Pablo Neruda – la lettre en chemin
–
Au revoir, mais tu seras
présente, en moi, à l’intérieur
d’une goutte de sang circulant dans mes veines
ou au-dehors, baiser de feu sur mon visage
ou ceinturon brûlant à ma taille sanglé.
Accueille, ô douce,
le grand amour qui surgit de ma vie
et qui ne trouvait pas en toi de territoire
comme un découvreur égaré
aux îles du pain et du miel.
Je t’ai rencontré une fois
terminée la tempête,
La pluie avait lavé l’air
et dans l’eau
tes doux pieds brillaient comme des poissons.
Adorée, me voici retournant à mes luttes.

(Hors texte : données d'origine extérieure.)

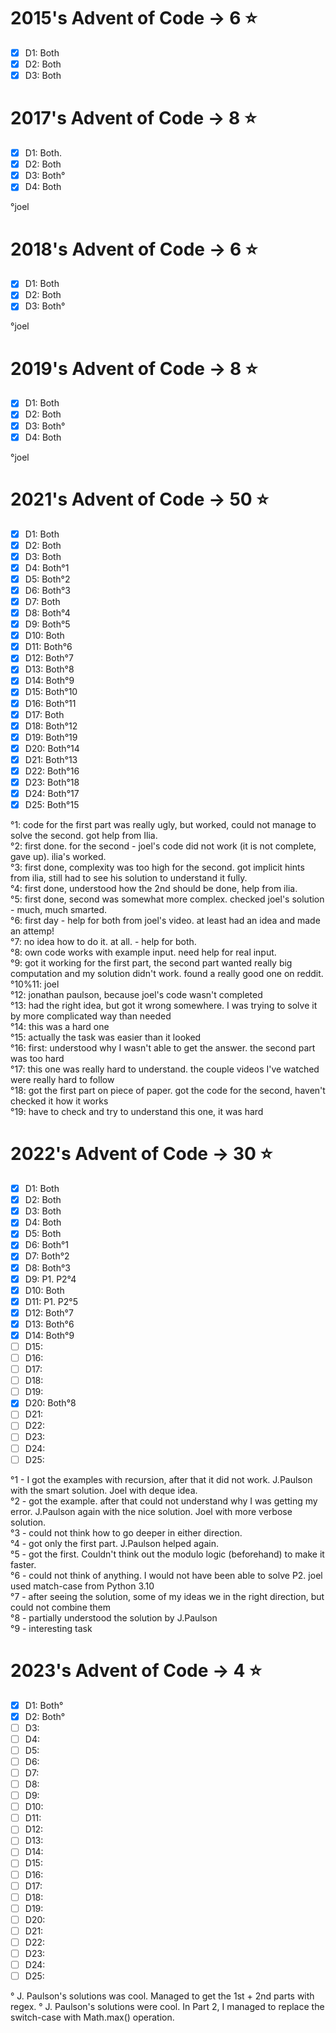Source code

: # 2015's Advent of Code -> 6 ⭐️

- [x] D1: Both
- [x] D2: Both
- [x] D3: Both

# 2017's Advent of Code -> 8 ⭐️

- [x] D1: Both.
- [x] D2: Both
- [x] D3: Both°
- [x] D4: Both

°joel

# 2018's Advent of Code -> 6 ⭐️

- [x] D1: Both
- [x] D2: Both
- [x] D3: Both°

°joel

# 2019's Advent of Code -> 8 ⭐️

- [x] D1: Both
- [x] D2: Both
- [x] D3: Both°
- [x] D4: Both

°joel

# 2021's Advent of Code -> 50 ⭐️

- [x] D1: Both
- [x] D2: Both
- [x] D3: Both
- [x] D4: Both°1
- [x] D5: Both°2
- [x] D6: Both°3
- [x] D7: Both
- [x] D8: Both°4
- [x] D9: Both°5
- [x] D10: Both
- [x] D11: Both°6
- [x] D12: Both°7
- [x] D13: Both°8
- [x] D14: Both°9
- [x] D15: Both°10
- [x] D16: Both°11
- [x] D17: Both
- [x] D18: Both°12
- [x] D19: Both°19
- [x] D20: Both°14
- [x] D21: Both°13
- [x] D22: Both°16
- [x] D23: Both°18
- [x] D24: Both°17
- [x] D25: Both°15

°1: code for the first part was really ugly, but worked, could not manage to solve the second. got help from Ilia.</br>
°2: first done. for the second - joel's code did not work (it is not complete, gave up). ilia's worked.</br>
°3: first done, complexity was too high for the second. got implicit hints from ilia, still had to see his solution to understand it fully.</br>
°4: first done, understood how the 2nd should be done, help from ilia.</br>
°5: first done, second was somewhat more complex. checked joel's solution - much, much smarted.</br>
°6: first day - help for both from joel's video. at least had an idea and made an attemp!</br>
°7: no idea how to do it. at all. - help for both.</br>
°8: own code works with example input. need help for real input.</br>
°9: got it working for the first part, the second part wanted really big computation and my solution didn't work. found a really good one on reddit.</br>
°10%11: joel</br>
°12: jonathan paulson, because joel's code wasn't completed</br>
°13: had the right idea, but got it wrong somewhere. I was trying to solve it by more complicated way than needed</br>
°14: this was a hard one</br>
°15: actually the task was easier than it looked</br>
°16: first: understood why I wasn't able to get the answer. the second part was too hard</br>
°17: this one was really hard to understand. the couple videos I've watched were really hard to follow</br>
°18: got the first part on piece of paper. got the code for the second, haven't checked it how it works</br>
°19: have to check and try to understand this one, it was hard</br>

# 2022's Advent of Code -> 30 ⭐️

- [x] D1: Both
- [x] D2: Both
- [x] D3: Both
- [x] D4: Both
- [x] D5: Both
- [x] D6: Both°1
- [x] D7: Both°2
- [x] D8: Both°3
- [x] D9: P1. P2°4
- [x] D10: Both
- [x] D11: P1. P2°5
- [x] D12: Both°7
- [x] D13: Both°6
- [x] D14: Both°9
- [ ] D15:
- [ ] D16:
- [ ] D17:
- [ ] D18:
- [ ] D19:
- [x] D20: Both°8
- [ ] D21:
- [ ] D22:
- [ ] D23:
- [ ] D24:
- [ ] D25:

°1 - I got the examples with recursion, after that it did not work. J.Paulson with the smart solution. Joel with deque idea.</br>
°2 - got the example. after that could not understand why I was getting my error. J.Paulson again with the nice solution. Joel with more verbose solution.</br>
°3 - could not think how to go deeper in either direction.</br>
°4 - got only the first part. J.Paulson helped again.</br>
°5 - got the first. Couldn't think out the modulo logic (beforehand) to make it faster.</br>
°6 - could not think of anything. I would not have been able to solve P2. joel used match-case from Python 3.10</br>
°7 - after seeing the solution, some of my ideas we in the right direction, but could not combine them</br>
°8 - partially understood the solution by J.Paulson</br>
°9 - interesting task</br>

# 2023's Advent of Code -> 4 ⭐️

- [x] D1: Both°
- [x] D2: Both°
- [ ] D3:
- [ ] D4:
- [ ] D5:
- [ ] D6:
- [ ] D7:
- [ ] D8:
- [ ] D9:
- [ ] D10:
- [ ] D11:
- [ ] D12:
- [ ] D13:
- [ ] D14:
- [ ] D15:
- [ ] D16:
- [ ] D17:
- [ ] D18:
- [ ] D19:
- [ ] D20:
- [ ] D21:
- [ ] D22:
- [ ] D23:
- [ ] D24:
- [ ] D25:

° J. Paulson's solutions was cool. Managed to get the 1st + 2nd parts with regex.
° J. Paulson's solutions were cool. In Part 2, I managed to replace the switch-case with Math.max() operation.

Je grifferai la terre afin de t’y construire
une grotte où ton Capitaine
t’attendra sur un lit de fleurs.
Oublie, ma douce, cette souffrance
qui tel un éclair de phosphore
passa entre nous deux
en nous laissant peut-être sa brûlure.
La paix revint aussi,
elle fait que je rentre
combattre sur mon sol
et puisque tu as ajouté
à tout jamais
à mon cœur la dose de sang qui le remplit
et puisque j’ai
à pleines mains ta nudité,
regarde-moi,
regarde-moi,
regarde-moi sur cette mer où radieux
je m’avance,
regarde-moi en cette nuit où je navigue,
et où cette nuit sont tes yeux.
Je ne suis pas sorti de toi quand je m’éloigne.
Maintenant je vais te le dire :ma terre sera tienne, je pars la conquérir,
non pour toi seule
mais pour tous,
pour tout mon peuple.
Un jour le voleur quittera sa tour.
On chassera l’envahisseur.
Tous les fruits de la vie
pousseront dans mes mains
qui ne connaissaient avant que la poudre.
Et je saurai caresser chaque fleur nouvelle
grâce à tes leçons de tendresse.
Douce, mon adorée,
tu viendras avec moi lutter au corps à corps :
tes baisers vivent dans mon cœur
comme des drapeaux rouges
et si je tombe, il y aura
pour me couvrir la terre
mais aussi ce grand amour que tu m’apportas
et qui aura vécu dans mon sang.
Tu viendras avec moi, je t’attends à cette heure,à cette heure,
à toute heure, je t’attends à toutes les heures.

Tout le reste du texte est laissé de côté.